Gragg feels pressure from Hogs fans

Will Gragg is feeling pressure from Arkansas fans, but is not letting it effect him.

Will Gragg, the brother of former Arkansas tight end Chris Gragg, understands the pressure for him to stay in state.

Gragg, a 4-star, 2015 tight end prospect, attends Pine Bluff high school and said he has been pressured by Arkansas fans to commit to the Razorbacks, but is not surprised by that.

"Oh my gosh. There is tremendous pressure," Gragg said with a laugh. "Sometimes I just delete the Twitter app from my phone. Whenever I go visit other places, like I visited Tuscaloosa, Ala. and Oxford, Miss., the fans didn't really like that too much. But I'm just taking it all in and I'm having fun with it.

"I can see how some recruits could let it rub them away from a place, but like I said, I'm just having fun with it and taking it all in. But I'm just taking it more like a joke. I'm not taking it to heart or anything."

After attending the Alabama-LSU game, Gragg, 6-foot-4, 247 pounds, said he thought the Crimson Tide began to separate itself from the other two schools in his top three, Arkansas and Ole Miss. He still said the Razorbacks have a shot on Sunday, however.

His reasoning for keeping the Razorbacks in his top three was their ability to contend in the next few years.

"I wouldn't consider them in my top three if I didn't believe they could win," he said. "I think as Coach (Bret) Bielema establishes himself as a coach and once they start getting the type of players they need -- and not even the top players, like with Coach (Bobby) Petrino's first class, he had my brother who was a 2-star, Jarius Wright was a 3-star and Joe Adams was a 4-star, players like that -- so once Coach Bielema gets those players he needs for his style of play, there's no doubt in my mind that they will start winning.

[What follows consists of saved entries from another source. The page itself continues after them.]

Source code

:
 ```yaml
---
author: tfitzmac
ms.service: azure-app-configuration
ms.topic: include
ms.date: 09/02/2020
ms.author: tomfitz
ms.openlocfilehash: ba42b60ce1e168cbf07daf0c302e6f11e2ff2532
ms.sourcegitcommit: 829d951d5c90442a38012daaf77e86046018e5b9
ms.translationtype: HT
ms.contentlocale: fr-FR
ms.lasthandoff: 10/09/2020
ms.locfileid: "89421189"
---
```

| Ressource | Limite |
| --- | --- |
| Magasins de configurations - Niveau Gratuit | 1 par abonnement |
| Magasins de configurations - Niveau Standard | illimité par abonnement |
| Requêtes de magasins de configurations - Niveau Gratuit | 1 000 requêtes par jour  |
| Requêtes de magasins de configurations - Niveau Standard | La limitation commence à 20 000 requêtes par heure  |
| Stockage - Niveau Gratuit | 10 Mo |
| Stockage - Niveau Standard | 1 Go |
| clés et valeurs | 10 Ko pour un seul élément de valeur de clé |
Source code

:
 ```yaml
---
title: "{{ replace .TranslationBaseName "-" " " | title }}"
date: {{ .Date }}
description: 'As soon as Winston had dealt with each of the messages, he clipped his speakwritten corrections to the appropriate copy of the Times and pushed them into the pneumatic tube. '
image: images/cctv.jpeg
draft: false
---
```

"Anytime changes occur like it did at Arkansas, it's going to take some time," Gragg added. "That's going to take a couple years, maybe one or two more, and then he will be able to establish the power running game like he did at Wisconsin. Coming from Coach Petrino's offense, obviously they were predominantly pass. Then with Coach Bielema coming in from the Big Ten, he liked to run the ball, so once he establishes the running game and gets the guys that can win the battle at the line of scrimmage, which he has gotten a couple of them this year, I think the process will speed up and they'll be back to normal."

Although many media members and fans have said Arkansas will not be able to "out-Alabama Alabama," Gragg said he is confident the pro-style running game will be a good fit for Arkansas.

"I think it's the style that you have to establish to win in the SEC," he said. "You look at Alabama and LSU and they win games by winning the battle at the line of scrimmage with their power running game. So at any level of football and in any conference, it's important.

"That style of offense isn't always the most fun to watch and fans don't really like to see you run the ball 30 or 40 times, but it wins games and gets you positive yards."

Gragg added that the style fits his position well, too. Although pass-catching is what makes the tight end position glamorous to fans, he said he takes pride in being physical, which a pro-style offense requires of a tight end.

"From a tight end's perspective, Hunter Henry has done so well because of the play-action pass, which is set up by the run game.

"With those two teams (Alabama and Arkansas), they both use multiple tight ends in games. And that is really appealing because that shows me that I can get on the field a lot earlier and shows me that as a freshman or sophomore, I can be the No. 1 or No. 2 tight end. That really helps, just getting to play. The ball may not come to you every play, but you get experience being out there going up against the Jadeveon Clowneys and the Robert Nkemdiches of the world.

"I'm well-sized at about 245 pounds, so I take tremendous pride in my blocking. So if you can block those two guys, you can block anyone in the country. Almost any tight end can catch the ball, but there really aren't a lot of guys who love to block down, block out and get to the second level, even. So I take tremendous pride in my ability to do it."

Gragg will take two visits in the last two weeks of the college football season. He will be at War Memorial Stadium in Little Rock as Arkansas takes on Mississippi State Saturday. For the final week of the season, he will be at the Iron Bowl to watch undefeated Alabama play one-loss Auburn.

"Whenever God tells me it's time to make my decision, I will. But it could be tomorrow or it could be Feb. 6, 2015. I'm just going off of whenever God tells me to be wherever He wants me to be.

"I just kind of take it all as it goes."